Bu gelişmeler, müdahaleyi ima eden tek bir cümlenin bile İsrail’i kızdırmaya ve bizi Erdoğan’ın sözlerinin başka bir yorumuna götürmeye yettiğini gösteriyor. Bazen sözler eylemlerden daha yüksek sesle konuşur. Erdoğan, Batı’nın İsrail’in savaş suçlarına verdiği sarsılmaz desteğe karşı Türkiye’nin Filistinlilerin yanında durma kararlılığını vurgulamayı ve uluslararası toplumun geri kalanını Netanyahu’nun soykırımcı rejimine karşı durmak için Türkiye etrafında birleştirmeyi amaçlıyor gibi görünüyor. Gerçekten de Erdoğan aynı konuşmada, İsrail’in Filistin’de daha önce yaptığını bir daha yapmaya cesaret edemeyeceği şekilde Türkiye’nin güçlü olması gerektiğini söyledi. Erdoğan’ın, 2009’da Davos’ta İsrail Cumhurbaşkanı Şimon Peres ile yaptığı meşhur “bir dakikalık” yüzleşmeyle İsrail’in Filistinlilere yönelik politikalarını açıkça eleştiren bölgedeki tek lider olduğunu unutmayın.

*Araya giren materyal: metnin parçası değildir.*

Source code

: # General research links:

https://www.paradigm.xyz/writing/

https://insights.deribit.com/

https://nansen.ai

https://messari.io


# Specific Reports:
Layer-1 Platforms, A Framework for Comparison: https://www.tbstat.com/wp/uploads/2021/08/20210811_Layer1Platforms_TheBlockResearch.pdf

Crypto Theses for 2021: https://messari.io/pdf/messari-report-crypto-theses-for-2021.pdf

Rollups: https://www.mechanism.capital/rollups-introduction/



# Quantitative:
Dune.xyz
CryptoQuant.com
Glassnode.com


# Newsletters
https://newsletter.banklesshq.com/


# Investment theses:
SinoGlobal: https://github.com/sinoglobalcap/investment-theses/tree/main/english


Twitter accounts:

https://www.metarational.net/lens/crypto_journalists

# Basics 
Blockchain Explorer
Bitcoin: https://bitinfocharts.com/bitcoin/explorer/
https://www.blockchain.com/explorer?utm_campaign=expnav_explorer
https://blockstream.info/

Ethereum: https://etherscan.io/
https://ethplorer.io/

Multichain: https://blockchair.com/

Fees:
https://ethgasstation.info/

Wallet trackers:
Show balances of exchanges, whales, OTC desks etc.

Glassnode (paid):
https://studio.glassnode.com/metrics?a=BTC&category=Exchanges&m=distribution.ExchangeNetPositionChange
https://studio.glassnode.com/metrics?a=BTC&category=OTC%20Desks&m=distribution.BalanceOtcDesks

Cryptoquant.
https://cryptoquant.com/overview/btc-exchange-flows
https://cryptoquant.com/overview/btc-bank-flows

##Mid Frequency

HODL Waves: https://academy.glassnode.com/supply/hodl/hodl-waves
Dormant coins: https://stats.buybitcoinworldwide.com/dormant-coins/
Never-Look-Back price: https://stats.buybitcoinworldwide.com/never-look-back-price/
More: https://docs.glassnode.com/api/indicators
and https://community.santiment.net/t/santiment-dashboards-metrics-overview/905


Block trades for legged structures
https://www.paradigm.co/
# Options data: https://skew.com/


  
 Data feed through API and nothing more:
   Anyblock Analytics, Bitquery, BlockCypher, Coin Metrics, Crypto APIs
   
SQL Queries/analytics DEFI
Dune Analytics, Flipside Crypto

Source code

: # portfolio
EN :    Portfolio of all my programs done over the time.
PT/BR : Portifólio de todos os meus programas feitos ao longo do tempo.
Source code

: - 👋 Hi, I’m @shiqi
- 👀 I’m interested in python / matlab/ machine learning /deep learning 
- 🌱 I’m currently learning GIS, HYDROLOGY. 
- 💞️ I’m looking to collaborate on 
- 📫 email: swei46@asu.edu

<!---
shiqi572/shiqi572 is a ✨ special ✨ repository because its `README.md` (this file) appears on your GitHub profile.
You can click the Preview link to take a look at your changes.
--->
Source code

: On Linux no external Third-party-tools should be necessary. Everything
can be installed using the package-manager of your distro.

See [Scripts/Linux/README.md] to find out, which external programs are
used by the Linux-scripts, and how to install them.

Türkiye hiçbir zaman bir “işgalci” olmadı ve Erdoğan’ın liderliğinde, diplomasinin yorulmak bilmeyen bir savunucusu oldu. Aslında, Yunanistan gibi bir zamanlar savaş eşiğine geldiği ülkelerle ilişkilerini iyileştirdi ve hatta ilişkileri normalleştirmek için Mısır ve Suriye ile bile temas kurdu. Asker konuşlandırmaya gelince, sadece kendini savunma amacıyla hareket ediyor, örneğin Türkiye’nin güvenliği için en acil tehdit olan PKK terör örgütüne karşı Suriye ve Irak’taki askeri saldırılarında olduğu gibi. Ancak yanılmayın. Ayrıca, hızla gelişen yerel savunma sanayisiyle savunma açısından her zamankinden daha güçlü.
Daha güçlü bir savunmadan bahsetmişken, Türkiye’nin İsrail’in öncülük etmeye çalıştığı çatışmanın daha geniş Orta Doğu’ya sıçramasından korkmasıyla, buna hiç bu kadar ihtiyaç duyulmamıştı. İsrail ve Lübnan arasındaki gerginlikler bunun doğru olduğunu kanıtladı ve çatışma bundan öteye giderse, Türkiye en çok etkilenen ülkeler arasında olacak.
Şu anda, İsrail’e askeri müdahale, günlük katliamları ağıt yakan huzursuz bir halkın hayalidir. Sosyal medya kullanıcıları, Erdoğan’ın Türk birliklerini İsrail’e götürdüğüne dair resimler paylaşıyor ve 7 Ekim’den bu yana Türkiye genelinde aktivistlerin İsrail’in suçlarına karşı düzenlediği sayısız gösterinin de kanıtladığı gibi, Filistin davasına yönelik kamuoyu desteği hiç azalmadı. Erdoğan’ın açıklamaları şüphesiz umutsuzluğu dağıttı ve dünyanın Filistin’deki kadın ve çocukların soykırımı karşısında sonsuza dek sessiz kalacağı hissine kapılanları rahatlattı.
Türkiye, süper güç olarak kabul edilen ve müttefikleri arasında Avrupa’nın çoğunu barındıran Tel Aviv’deki katil rejime meydan okumaya cesaret edebilir mi? Cevap net bir hayır değil. İsrail’e askeri olarak meydan okumak birleşik bir cephe gerektirir ve Türkiye’nin harekete geçirmeye çalıştığı kişiler bir nebze birlik sergilediğinde, Netanyahu yönetimine bir uyarı bile Savaş Kabinesi’nin yüreğine korku salmaya yetecektir. Her zaman umut vardır ve hatta birkaç Avrupa ülkesinin Filistin Devleti’ni tanıması bile bu birliğe doğru atılmış bir adımdır.